De toute façon, l’expérience ici ne débouche en rien sur du pinaillage chiffré avec moult données évolutives. La fiche de perso, très simple, comprend des cases pour six données chiffrées seulement, et c’est tout (les principales étant la Réputation et la Classe d’Armure ; on trouve ensuite les Points de Vie et la Folie d’une part, la Témérité et la Protection d’autre part : pas d’attributs ou caractéristiques typiques, façon Force, Intelligence ou Charisme, on n’en a pas besoin). Hors chiffres, on note aussi une « Ligne de Vie » qui personnalise, éventuellement des Talents, et un Inventaire sommaire.
Il y a quatre types de jets de dés pour envisager toutes les circonstances possibles et imaginables (attaque, prouesse, compétence, sauvegarde). On utilise le plus souvent un d20. Seul un 20 équivaut à un échec. Si l’on fait en dessous, mais au dessus du seuil de maîtrise, très facile à définir, c’est une réussite mineure : on donne alors dans le « oui, mais… ». Si l’on fait en dessous du seuil de maîtrise, la réussite est majeure. Simple, efficace, garantissant que les personnages ne se retrouvent pas contraints par un bête jet de dé raté, et incitant au récit plein de rebondissements, dans la grande tradition du genre.
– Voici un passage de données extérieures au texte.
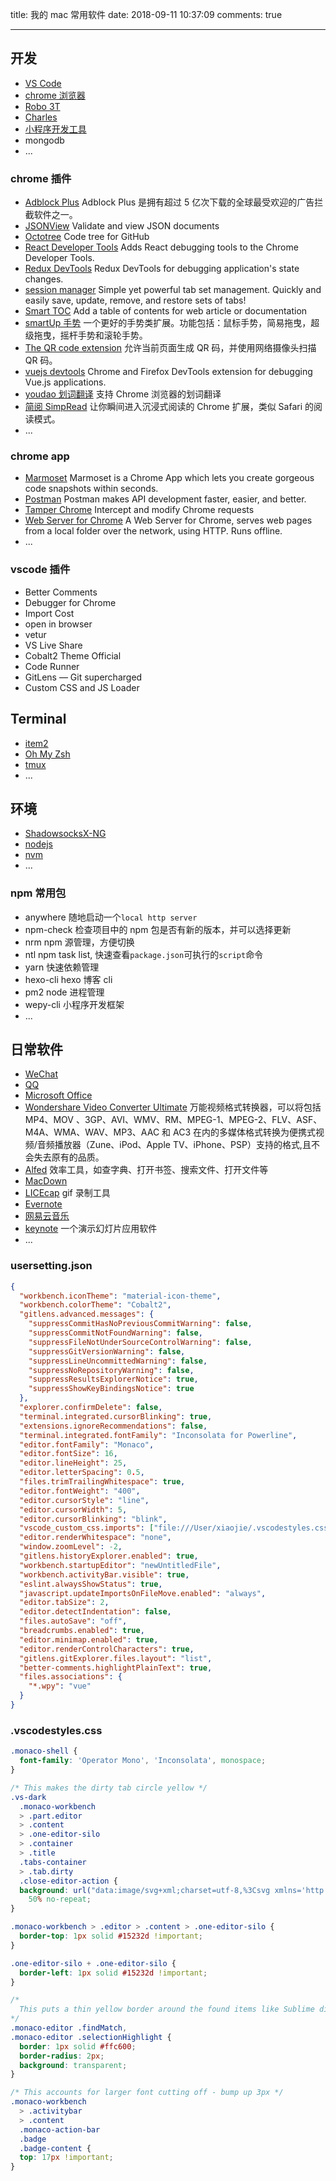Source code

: title: 我的 mac 常用软件
date: 2018-09-11 10:37:09
comments: true

---

## 开发

- [VS Code](https://code.visualstudio.com/)
- [chrome 浏览器](https://www.google.com/chrome/)
- [Robo 3T](https://robomongo.org/)
- [Charles](http://xclient.info/s/charles.html?t=2c5f238779ee02ff6e1b5cda873deeacaeabc304)
- [小程序开发工具](https://developers.weixin.qq.com/miniprogram/dev/devtools/download.html)
- mongodb
- ...
  <!-- more -->

### chrome 插件

- [Adblock Plus](https://chrome.google.com/webstore/detail/adblock-plus/cfhdojbkjhnklbpkdaibdccddilifddb) Adblock Plus 是拥有超过 5 亿次下载的全球最受欢迎的广告拦截软件之一。
- [JSONView](https://chrome.google.com/webstore/detail/jsonview/chklaanhfefbnpoihckbnefhakgolnmc) Validate and view JSON documents
- [Octotree](https://chrome.google.com/webstore/detail/octotree/bkhaagjahfmjljalopjnoealnfndnagc) Code tree for GitHub
- [React Developer Tools](https://chrome.google.com/webstore/detail/react-developer-tools/fmkadmapgofadopljbjfkapdkoienihi) Adds React debugging tools to the Chrome Developer Tools.
- [Redux DevTools](https://chrome.google.com/webstore/detail/redux-devtools/lmhkpmbekcpmknklioeibfkpmmfibljd) Redux DevTools for debugging application's state changes.
- [session manager](https://chrome.google.com/webstore/detail/session-manager/mghenlmbmjcpehccoangkdpagbcbkdpc) Simple yet powerful tab set management. Quickly and easily save, update, remove, and restore sets of tabs!
- [Smart TOC](https://chrome.google.com/webstore/detail/smart-toc/lifgeihcfpkmmlfjbailfpfhbahhibba) Add a table of contents for web article or documentation
- [smartUp 手势](https://chrome.google.com/webstore/detail/smartup-gestures/bgjfekefhjemchdeigphccilhncnjldn) 一个更好的手势类扩展。功能包括：鼠标手势，简易拖曳，超级拖曳，摇杆手势和滚轮手势。
- [The QR code extension](https://chrome.google.com/webstore/detail/the-qr-code-extension/oijdcdmnjjgnnhgljmhkjlablaejfeeb) 允许当前页面生成 QR 码，并使用网络摄像头扫描 QR 码。
- [vuejs devtools](https://chrome.google.com/webstore/detail/vuejs-devtools/nhdogjmejiglipccpnnnanhbledajbpd) Chrome and Firefox DevTools extension for debugging Vue.js applications.
- [youdao 划词翻译](https://chrome.google.com/webstore/detail/%E6%9C%89%E9%81%93%E8%AF%8D%E5%85%B8chrome%E5%88%92%E8%AF%8D%E6%8F%92%E4%BB%B6/eopjamdnofihpioajgfdikhhbobonhbb) 支持 Chrome 浏览器的划词翻译
- [简阅 SimpRead](https://chrome.google.com/webstore/detail/simpread-reader-view/ijllcpnolfcooahcekpamkbidhejabll) 让你瞬间进入沉浸式阅读的 Chrome 扩展，类似 Safari 的阅读模式。
- ...

### chrome app

- [Marmoset](https://chrome.google.com/webstore/detail/marmoset/npkfpddkpefnmkflhhligbkofhnafieb) Marmoset is a Chrome App which lets you create gorgeous code snapshots within seconds.
- [Postman](https://chrome.google.com/webstore/detail/postman/fhbjgbiflinjbdggehcddcbncdddomop?hl=zh-CN) Postman makes API development faster, easier, and better.
- [Tamper Chrome](https://chrome.google.com/webstore/detail/tamper-chrome-extension/hifhgpdkfodlpnlmlnmhchnkepplebkb) Intercept and modify Chrome requests
- [Web Server for Chrome](https://chrome.google.com/webstore/detail/web-server-for-chrome/ofhbbkphhbklhfoeikjpcbhemlocgigb) A Web Server for Chrome, serves web pages from a local folder over the network, using HTTP. Runs offline.
- ...

### vscode 插件

- Better Comments
- Debugger for Chrome
- Import Cost
- open in browser
- vetur
- VS Live Share
- Cobalt2 Theme Official
- Code Runner
- GitLens — Git supercharged
- Custom CSS and JS Loader

## Terminal

- [item2](https://www.iterm2.com/)
- [Oh My Zsh](https://ohmyz.sh/)
- [tmux](https://github.com/swust-xiaoj/.tmux)
- ...

## 环境

- [ShadowsocksX-NG](https://github.com/shadowsocks/ShadowsocksX-NG/releases/download/v1.6.1/ShadowsocksX-NG.1.6.1.zip)
- [nodejs](https://nodejs.org/en/)
- [nvm](http://nvm.sh/)
- ...

### npm 常用包

- anywhere 随地启动一个`local http server`
- npm-check 检查项目中的 npm 包是否有新的版本，并可以选择更新
- nrm npm 源管理，方便切换
- ntl npm task list, 快速查看`package.json`可执行的`script`命令
- yarn 快速依赖管理
- hexo-cli hexo 博客 cli
- pm2 node 进程管理
- wepy-cli 小程序开发框架
- ...

## 日常软件

- [WeChat](https://weixin.qq.com/cgi-bin/readtemplate?t=mac&lang=zh_CN)
- [QQ](https://im.qq.com/macqq/)
- [Microsoft Office](http://xclient.info/s/office-for-mac.html?t=2c5f238779ee02ff6e1b5cda873deeacaeabc304#versions)
- [Wondershare Video Converter Ultimate](http://xclient.info/s/wondershare-video-converter-ultimate.html?t=2c5f238779ee02ff6e1b5cda873deeacaeabc304#versions) 万能视频格式转换器，可以将包括 MP4、MOV 、3GP、AVI、WMV、RM、MPEG-1、MPEG-2、FLV、ASF、M4A、WMA、WAV、MP3、AAC 和 AC3 在内的多媒体格式转换为便携式视频/音频播放器（Zune、iPod、Apple TV、iPhone、PSP）支持的格式,且不会失去原有的品质。
- [Alfed](http://xclient.info/s/alfred.html?t=2c5f238779ee02ff6e1b5cda873deeacaeabc304) 效率工具，如查字典、打开书签、搜索文件、打开文件等
- [MacDown](https://macdown.uranusjr.com/)
- [LICEcap](https://www.cockos.com/licecap/) gif 录制工具
- [Evernote](https://evernote.com/intl/zh-cn/download)
- [网易云音乐](https://music.163.com/#/download)
- [keynote](https://support.apple.com/zh-cn/keynote) 一个演示幻灯片应用软件
- ...

### usersetting.json

```json
{
  "workbench.iconTheme": "material-icon-theme",
  "workbench.colorTheme": "Cobalt2",
  "gitlens.advanced.messages": {
    "suppressCommitHasNoPreviousCommitWarning": false,
    "suppressCommitNotFoundWarning": false,
    "suppressFileNotUnderSourceControlWarning": false,
    "suppressGitVersionWarning": false,
    "suppressLineUncommittedWarning": false,
    "suppressNoRepositoryWarning": false,
    "suppressResultsExplorerNotice": true,
    "suppressShowKeyBindingsNotice": true
  },
  "explorer.confirmDelete": false,
  "terminal.integrated.cursorBlinking": true,
  "extensions.ignoreRecommendations": false,
  "terminal.integrated.fontFamily": "Inconsolata for Powerline",
  "editor.fontFamily": "Monaco",
  "editor.fontSize": 16,
  "editor.lineHeight": 25,
  "editor.letterSpacing": 0.5,
  "files.trimTrailingWhitespace": true,
  "editor.fontWeight": "400",
  "editor.cursorStyle": "line",
  "editor.cursorWidth": 5,
  "editor.cursorBlinking": "blink",
  "vscode_custom_css.imports": ["file:///User/xiaojie/.vscodestyles.css"],
  "editor.renderWhitespace": "none",
  "window.zoomLevel": -2,
  "gitlens.historyExplorer.enabled": true,
  "workbench.startupEditor": "newUntitledFile",
  "workbench.activityBar.visible": true,
  "eslint.alwaysShowStatus": true,
  "javascript.updateImportsOnFileMove.enabled": "always",
  "editor.tabSize": 2,
  "editor.detectIndentation": false,
  "files.autoSave": "off",
  "breadcrumbs.enabled": true,
  "editor.minimap.enabled": true,
  "editor.renderControlCharacters": true,
  "gitlens.gitExplorer.files.layout": "list",
  "better-comments.highlightPlainText": true,
  "files.associations": {
    "*.wpy": "vue"
  }
}
```

### .vscodestyles.css

```css
.monaco-shell {
  font-family: 'Operator Mono', 'Inconsolata', monospace;
}

/* This makes the dirty tab circle yellow */
.vs-dark
  .monaco-workbench
  > .part.editor
  > .content
  > .one-editor-silo
  > .container
  > .title
  .tabs-container
  > .tab.dirty
  .close-editor-action {
  background: url("data:image/svg+xml;charset=utf-8,%3Csvg xmlns='http://www.w3.org/2000/svg' viewBox='0 0 16 16' height='16' width='16'%3E%3Ccircle fill='%23ffc600' cx='8' cy='8' r='4'/%3E%3C/svg%3E")
    50% no-repeat;
}

.monaco-workbench > .editor > .content > .one-editor-silo {
  border-top: 1px solid #15232d !important;
}

.one-editor-silo + .one-editor-silo {
  border-left: 1px solid #15232d !important;
}

/*
  This puts a thin yellow border around the found items like Sublime did it
*/
.monaco-editor .findMatch,
.monaco-editor .selectionHighlight {
  border: 1px solid #ffc600;
  border-radius: 2px;
  background: transparent;
}

/* This accounts for larger font cutting off - bump up 3px */
.monaco-workbench
  > .activitybar
  > .content
  .monaco-action-bar
  .badge
  .badge-content {
  top: 17px !important;
}
```
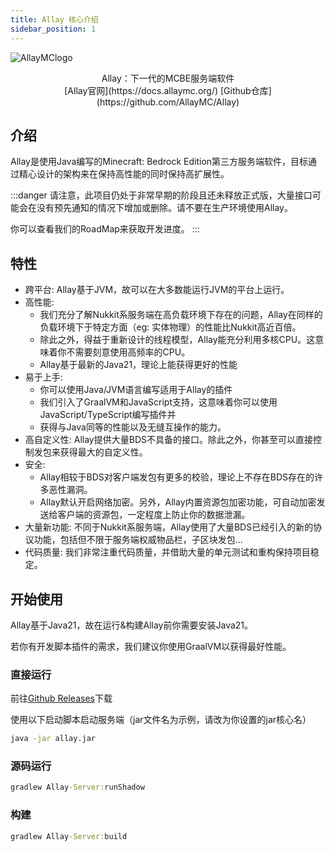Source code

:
 ```yaml
---
title: Allay 核心介绍
sidebar_position: 1
---
```


![AllayMClogo](https://www.minebbs.com/data/attachments/75/75565-950caff3b64670c4eee997d282381218.jpg)
<center>Allay：下一代的MCBE服务端软件</center>
<center>[Allay官网](https://docs.allaymc.org/)
[Github仓库](https://github.com/AllayMC/Allay)</center>

## 介绍

Allay是使用Java编写的Minecraft: Bedrock Edition第三方服务端软件，目标通过精心设计的架构来在保持高性能的同时保持高扩展性。

:::danger
请注意，此项目仍处于非常早期的阶段且还未释放正式版，大量接口可能会在没有预先通知的情况下增加或删除。请不要在生产环境使用Allay。

你可以查看我们的RoadMap来获取开发进度。
:::

## 特性

- 跨平台: Allay基于JVM，故可以在大多数能运行JVM的平台上运行。
- 高性能:
    - 我们充分了解Nukkit系服务端在高负载环境下存在的问题，Allay在同样的负载环境下于特定方面（eg: 实体物理）的性能比Nukkit高近百倍。
    - 除此之外，得益于重新设计的线程模型，Allay能充分利用多核CPU。这意味着你不需要刻意使用高频率的CPU。
    - Allay基于最新的Java21，理论上能获得更好的性能
- 易于上手:
    - 你可以使用Java/JVM语言编写适用于Allay的插件
    - 我们引入了GraalVM和JavaScript支持，这意味着你可以使用JavaScript/TypeScript编写插件并
    - 获得与Java同等的性能以及无缝互操作的能力。
- 高自定义性: Allay提供大量BDS不具备的接口。除此之外，你甚至可以直接控制发包来获得最大的自定义性。
- 安全:
    - Allay相较于BDS对客户端发包有更多的校验，理论上不存在BDS存在的许多恶性漏洞。
    - Allay默认开启网络加密。另外，Allay内置资源包加密功能，可自动加密发送给客户端的资源包，一定程度上防止你的数据泄漏。
- 大量新功能: 不同于Nukkit系服务端，Allay使用了大量BDS已经引入的新的协议功能，包括但不限于服务端权威物品栏，子区块发包...
- 代码质量: 我们非常注重代码质量，并借助大量的单元测试和重构保持项目稳定。

## 开始使用

Allay基于Java21，故在运行&构建Allay前你需要安装Java21。

若你有开发脚本插件的需求，我们建议你使用GraalVM以获得最好性能。

### 直接运行

前往[Github Releases](https://github.com/AllayMC/Allay/releases)下载

使用以下启动脚本启动服务端（jar文件名为示例，请改为你设置的jar核心名）

```cmd
java -jar allay.jar
```

### 源码运行

```cmd
gradlew Allay-Server:runShadow
```

### 构建

```cmd
gradlew Allay-Server:build
```

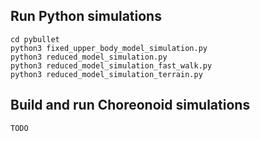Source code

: ## Run Python simulations
```
cd pybullet
python3 fixed_upper_body_model_simulation.py
python3 reduced_model_simulation.py
python3 reduced_model_simulation_fast_walk.py
python3 reduced_model_simulation_terrain.py
```

## Build and run Choreonoid simulations
```
TODO
```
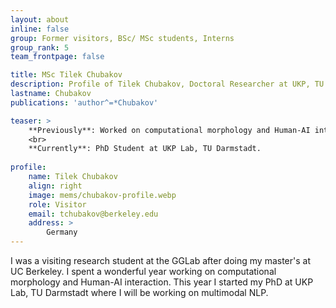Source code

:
 ```yaml
---
layout: about
inline: false
group: Former visitors, BSc/ MSc students, Interns
group_rank: 5
team_frontpage: false

title: MSc Tilek Chubakov
description: Profile of Tilek Chubakov, Doctoral Researcher at UKP, TU Darmstadt.
lastname: Chubakov
publications: 'author^=*Chubakov'

teaser: >
    **Previously**: Worked on computational morphology and Human-AI interaction.
    <br>
    **Currently**: PhD Student at UKP Lab, TU Darmstadt.
    
profile:
    name: Tilek Chubakov
    align: right
    image: mems/chubakov-profile.webp
    role: Visitor
    email: tchubakov@berkeley.edu
    address: >
        Germany
---
```


I was a visiting research student at the GGLab after doing my master's at UC Berkeley. I spent a wonderful year working on computational morphology and Human-AI interaction. This year I started my PhD at UKP Lab, TU Darmstadt where I will be working on multimodal NLP.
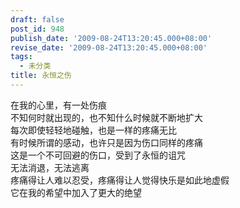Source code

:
 ```yaml
---
draft: false
post_id: 948
publish_date: '2009-08-24T13:20:45.000+08:00'
revise_date: '2009-08-24T13:20:45.000+08:00'
tags:
  - 未分类
title: 永恒之伤
---
```


在我的心里，有一处伤痕\
不知何时就出现的，也不知什么时候就不断地扩大\
每次即使轻轻地碰触，也是一样的疼痛无比\
有时候所谓的感动，也许只是因为伤口同样的疼痛\
这是一个不可回避的伤口，受到了永恒的诅咒\
无法消退，无法逃离\
疼痛得让人难以忍受，疼痛得让人觉得快乐是如此地虚假\
它在我的希望中加入了更大的绝望
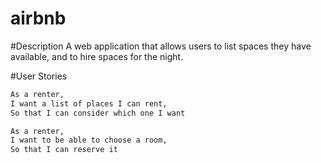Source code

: # airbnb

#Description
A web application that allows users to list spaces they have available, and to hire spaces for the night.

#User Stories
```sh
As a renter,
I want a list of places I can rent,
So that I can consider which one I want

As a renter,
I want to be able to choose a room,
So that I can reserve it  
```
Enfin, si l’on ne sait pas apporter une réponse claire et immédiate quand une question se pose, une règle d’or suggère de jouer à pile ou face… Tout cela est donc élémentaire, d’une simplicité tenant de l’évidence. Je ne dirais pas « simpliste » pour autant, car, là encore, c’est une mécanique dédiée, et parfaitement appropriée à l’univers comme au type de parties souhaité.
Un excellent petit ouvrage, donc, qui bénéficie en outre d’une réalisation très « pro ». Vrai jeu de rôle complet, bien pensé tant pour ce qui est de l’univers que pour la mécanique, La Lune et Douze Lotus se dévore et séduit instantanément. C’est vraiment une très chouette surprise. Merci, M. Grümph.